Work request — Where does the word "notifications" show up in the data? Please find each such line and copy it.

Stored data
_____

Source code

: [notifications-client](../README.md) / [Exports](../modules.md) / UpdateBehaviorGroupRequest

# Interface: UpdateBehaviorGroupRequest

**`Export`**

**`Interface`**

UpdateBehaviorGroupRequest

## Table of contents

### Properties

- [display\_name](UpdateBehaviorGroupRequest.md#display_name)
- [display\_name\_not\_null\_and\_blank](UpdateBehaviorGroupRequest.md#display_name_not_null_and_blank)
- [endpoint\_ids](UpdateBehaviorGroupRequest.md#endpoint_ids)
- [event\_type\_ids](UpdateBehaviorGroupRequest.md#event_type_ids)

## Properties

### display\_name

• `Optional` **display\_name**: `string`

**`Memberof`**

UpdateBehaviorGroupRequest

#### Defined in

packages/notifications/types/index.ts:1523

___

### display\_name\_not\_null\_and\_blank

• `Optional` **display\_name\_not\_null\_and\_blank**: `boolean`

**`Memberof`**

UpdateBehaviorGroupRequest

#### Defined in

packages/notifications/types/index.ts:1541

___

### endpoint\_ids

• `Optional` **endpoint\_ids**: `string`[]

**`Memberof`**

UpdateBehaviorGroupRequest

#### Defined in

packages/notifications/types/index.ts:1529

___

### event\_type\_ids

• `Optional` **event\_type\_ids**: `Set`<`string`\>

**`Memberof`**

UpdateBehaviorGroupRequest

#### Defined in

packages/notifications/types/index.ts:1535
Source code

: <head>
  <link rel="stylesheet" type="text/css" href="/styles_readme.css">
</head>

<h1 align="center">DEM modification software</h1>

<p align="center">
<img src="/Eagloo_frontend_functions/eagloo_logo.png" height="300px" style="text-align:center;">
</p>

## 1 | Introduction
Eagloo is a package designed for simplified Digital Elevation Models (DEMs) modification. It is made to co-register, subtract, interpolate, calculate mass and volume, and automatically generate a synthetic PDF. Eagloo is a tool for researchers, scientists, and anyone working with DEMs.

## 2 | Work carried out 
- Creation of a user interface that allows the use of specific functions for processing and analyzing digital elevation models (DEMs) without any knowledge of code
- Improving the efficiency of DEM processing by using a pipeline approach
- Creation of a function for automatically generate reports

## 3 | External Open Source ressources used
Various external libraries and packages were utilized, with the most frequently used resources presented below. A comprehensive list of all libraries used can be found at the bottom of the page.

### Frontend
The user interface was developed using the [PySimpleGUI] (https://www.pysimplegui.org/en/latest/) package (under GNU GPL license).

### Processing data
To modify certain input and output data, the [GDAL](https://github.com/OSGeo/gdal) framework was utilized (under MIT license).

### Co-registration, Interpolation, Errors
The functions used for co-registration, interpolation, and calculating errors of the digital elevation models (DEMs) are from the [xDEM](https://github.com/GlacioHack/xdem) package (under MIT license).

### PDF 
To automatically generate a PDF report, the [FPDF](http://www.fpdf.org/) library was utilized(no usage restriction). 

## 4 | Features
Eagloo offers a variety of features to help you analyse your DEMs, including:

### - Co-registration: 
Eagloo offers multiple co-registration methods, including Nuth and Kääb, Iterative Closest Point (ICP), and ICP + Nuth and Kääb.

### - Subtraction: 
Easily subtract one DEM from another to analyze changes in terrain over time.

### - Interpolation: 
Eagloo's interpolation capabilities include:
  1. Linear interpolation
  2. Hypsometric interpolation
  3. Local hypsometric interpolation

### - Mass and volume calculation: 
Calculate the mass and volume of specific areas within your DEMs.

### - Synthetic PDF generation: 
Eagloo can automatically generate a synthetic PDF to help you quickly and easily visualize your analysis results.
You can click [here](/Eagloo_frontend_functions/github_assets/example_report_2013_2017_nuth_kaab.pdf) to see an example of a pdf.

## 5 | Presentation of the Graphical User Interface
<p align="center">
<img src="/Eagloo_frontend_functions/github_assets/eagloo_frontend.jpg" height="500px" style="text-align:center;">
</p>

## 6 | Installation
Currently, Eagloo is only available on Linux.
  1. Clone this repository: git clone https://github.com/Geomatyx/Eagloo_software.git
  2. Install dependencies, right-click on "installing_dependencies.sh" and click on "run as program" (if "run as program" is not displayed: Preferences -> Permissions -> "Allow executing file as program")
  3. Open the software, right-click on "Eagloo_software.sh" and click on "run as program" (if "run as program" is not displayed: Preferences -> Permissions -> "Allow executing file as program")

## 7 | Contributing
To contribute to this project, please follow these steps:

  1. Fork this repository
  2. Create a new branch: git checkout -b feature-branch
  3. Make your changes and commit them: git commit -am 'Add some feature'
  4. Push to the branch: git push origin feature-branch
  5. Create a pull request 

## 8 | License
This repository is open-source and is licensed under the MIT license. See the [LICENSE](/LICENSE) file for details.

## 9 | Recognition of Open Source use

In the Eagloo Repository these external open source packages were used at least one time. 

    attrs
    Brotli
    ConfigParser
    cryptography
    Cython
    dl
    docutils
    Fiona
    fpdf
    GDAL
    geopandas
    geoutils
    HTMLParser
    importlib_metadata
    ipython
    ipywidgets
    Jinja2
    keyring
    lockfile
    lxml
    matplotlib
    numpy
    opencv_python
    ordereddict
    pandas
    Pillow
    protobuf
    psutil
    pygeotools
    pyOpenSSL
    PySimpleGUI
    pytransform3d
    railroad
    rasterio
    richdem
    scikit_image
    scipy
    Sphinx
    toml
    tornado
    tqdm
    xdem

_____

Finished task —
: [notifications-client](../README.md) / [Exports](../modules.md) / UpdateBehaviorGroupRequest
packages/notifications/types/index.ts:1523
packages/notifications/types/index.ts:1541
packages/notifications/types/index.ts:1529
packages/notifications/types/index.ts:1535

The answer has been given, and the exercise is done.